On 1 July 1991, Hansabank started operating as a branch of Tartu Kommertspank (Tartu Commercial Bank). Officially Hansabank launched independent operations on 10 January 1992.

As soon as in the following year, the bank set up its first subsidiary, AS Hansa Liising (Hansa Leasing), which focused on selling leasing products. A significant milestone in the history of the bank was the year 1995, when Hansabank’s shares were listed on the I-list of the Helsinki Stock Exchange. Also in 1995, Hansabank added representation in Riga, the capital of neighbouring Latvia, and Hansa Liising’s subsidiary, AS Hansa Leasing Latvia, was launched.

In 1996, Hansabank established its presence on the largest market in the Baltic states: Lithuania. In contrast to Estonia and Latvia, the first company set up there was Hansa Leasing Lithuania. In the same year, Hansabank’s shares were listed on the over-the-counter market in Frankfurt. The Hansabank Group was developed at the end of 1996, when sales units Hansabank Estonia, Hansabank Latvia and Hansa Leasing were set up. On the basis of the bank’s financial markets division, Hansabank Markets was set up to cover the financial markets of the Baltic states.

The year 1998 marks the period of mergers in the history of the bank. In April 1998, Hansabank merged with Eesti Hoiupank, and the new legal name of the bank became AS Hansabank. In June 1998, Hansa Capital, the holding company of the Hansa Leasing Group, signed a sales agreement with Hoiupanga Liising (Hoiupank Leasing). In September 1998, Hansabank Latvia and Hoiupank’s Latvian bank, Zemes Banka, signed a merger agreement.

In the same year, Sweden’s FöreningsSparbanken (Swedbank) obtained more than 50% of Hansabank’s shares through a share issue. In 2005, Swedbank made a buy-out offer to the minority shareholders, and Hansabank became a fully-owned subsidiary of Swedbank Group.

In July 1999, Hansabank’s Lithuanian subsidiary Hansabankas opened its doors to clients in Vilnius to complement the services offered by Hansa Leasing Lithuania.

In June 2000, the Latvian Company Registry registered the reorganisation of Ventspils Apvienota Baltijas Banka (UBB Ventspils) into Hansabank’s branch.

The negotiations between Hansabank and the Lithuanian State Property Fund that had started in 2000 were finalised in the second half of 2001, and on 23 April 2001 an agreement on purchasing 90.7% of Lietuvos Taupomasis Bankas was concluded between Hansabank and the fund. The agreement took effect on 1 June.

In November 2002, Hansa Capital and EBRD signed the establishment agreement for Hansa Leasing Russia, which focused on financing the most important areas of the Russian-related transit sector: ports and the railway.

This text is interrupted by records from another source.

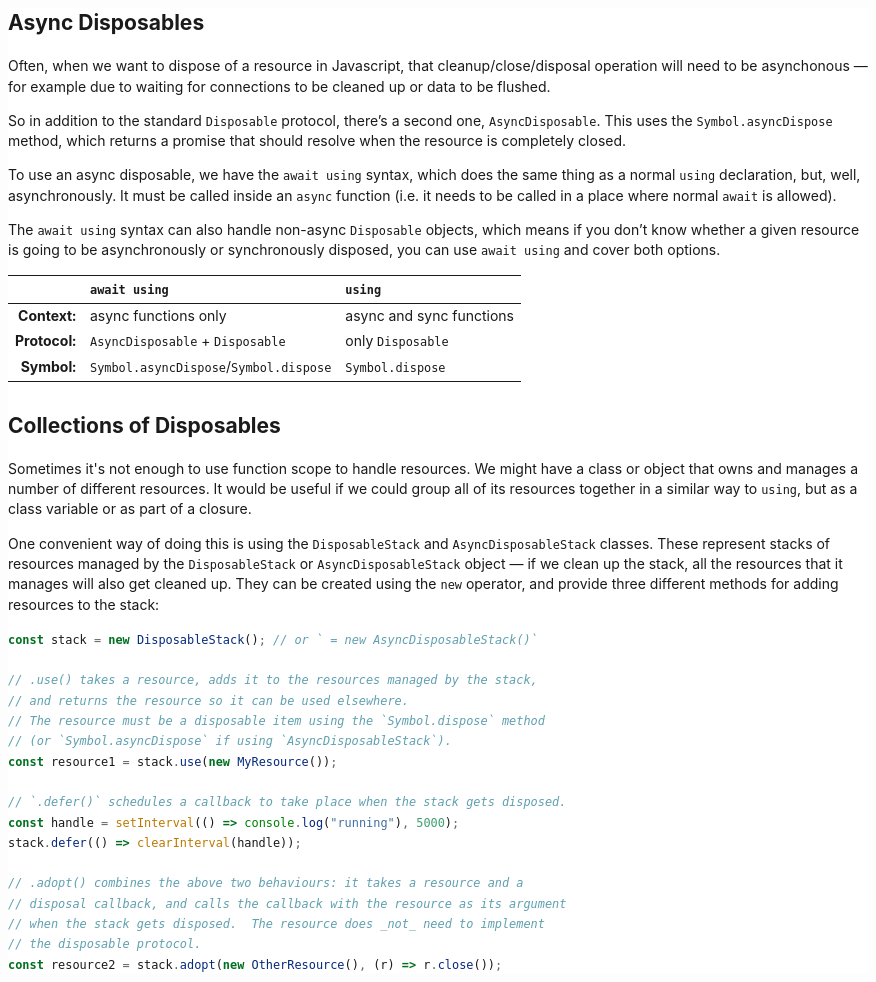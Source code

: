 ## Async Disposables

Often, when we want to dispose of a resource in Javascript, that cleanup/close/disposal operation will need to be asynchonous — for example due to waiting for connections to be cleaned up or data to be flushed.

So in addition to the standard `Disposable` protocol, there’s a second one, `AsyncDisposable`. This uses the `Symbol.asyncDispose` method, which returns a promise that should resolve when the resource is completely closed.

To use an async disposable, we have the `await using` syntax, which does the same thing as a normal `using` declaration, but, well, asynchronously. It must be called inside an `async` function (i.e. it needs to be called in a place where normal `await` is allowed).

The `await using` syntax can also handle non-async `Disposable` objects, which means if you don’t know whether a given resource is going to be asynchronously or synchronously disposed, you can use `await using` and cover both options.

|               | `await using`                          | `using`                  |
| ------------: | :------------------------------------- | :----------------------- |
|  **Context:** | async functions only                   | async and sync functions |
| **Protocol:** | `AsyncDisposable` + `Disposable`       | only `Disposable`        |
|   **Symbol:** | `Symbol.asyncDispose`/`Symbol.dispose` | `Symbol.dispose`         |

## Collections of Disposables

Sometimes it's not enough to use function scope to handle resources. We might have a class or object that owns and manages a number of different resources. It would be useful if we could group all of its resources together in a similar way to `using`, but as a class variable or as part of a closure.

One convenient way of doing this is using the `DisposableStack` and `AsyncDisposableStack` classes. These represent stacks of resources managed by the `DisposableStack` or `AsyncDisposableStack` object — if we clean up the stack, all the resources that it manages will also get cleaned up. They can be created using the `new` operator, and provide three different methods for adding resources to the stack:

```typescript
const stack = new DisposableStack(); // or ` = new AsyncDisposableStack()`

// .use() takes a resource, adds it to the resources managed by the stack,
// and returns the resource so it can be used elsewhere.
// The resource must be a disposable item using the `Symbol.dispose` method
// (or `Symbol.asyncDispose` if using `AsyncDisposableStack`).
const resource1 = stack.use(new MyResource());

// `.defer()` schedules a callback to take place when the stack gets disposed.
const handle = setInterval(() => console.log("running"), 5000);
stack.defer(() => clearInterval(handle));

// .adopt() combines the above two behaviours: it takes a resource and a
// disposal callback, and calls the callback with the resource as its argument
// when the stack gets disposed.  The resource does _not_ need to implement
// the disposable protocol.
const resource2 = stack.adopt(new OtherResource(), (r) => r.close());
```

In October 2003, Hansabank’s Lithuanian subsidiary Hansabankas signed a purchase agreement to acquire 100% of the Lithuanian life insurance company UAB Lietuvos Draudimo Gyvybes Draudimas (LDGD).

On 24 September 2004, Hansabank signed a purchase agreement for the Russian bank Kvest in Moscow, following regulatory approval from the Russian Central Bank and the Estonian Financial Supervisory Agency.

In December 2004, Hansa Capital’s subsidiary OOO Hansa Leasing set up a leasing subsidiary in Kaliningrad, for leasing of industrial equipment and vehicles.

On 10 March 2005, Hansabank successfully completed the acquisition of the Moscow-based OAO Kvest bank in Russia.

In the same year, Swedbank purchased 100% of Hansabank’s shares, and Hansabank become entirely part of Swedbank Group.

On 15 August 2006, Hansabank entered the insurance market when Hansa Property Insurance was launched.

In autumn 2008, Hansabank changed its name in the Baltic states to Swedbank.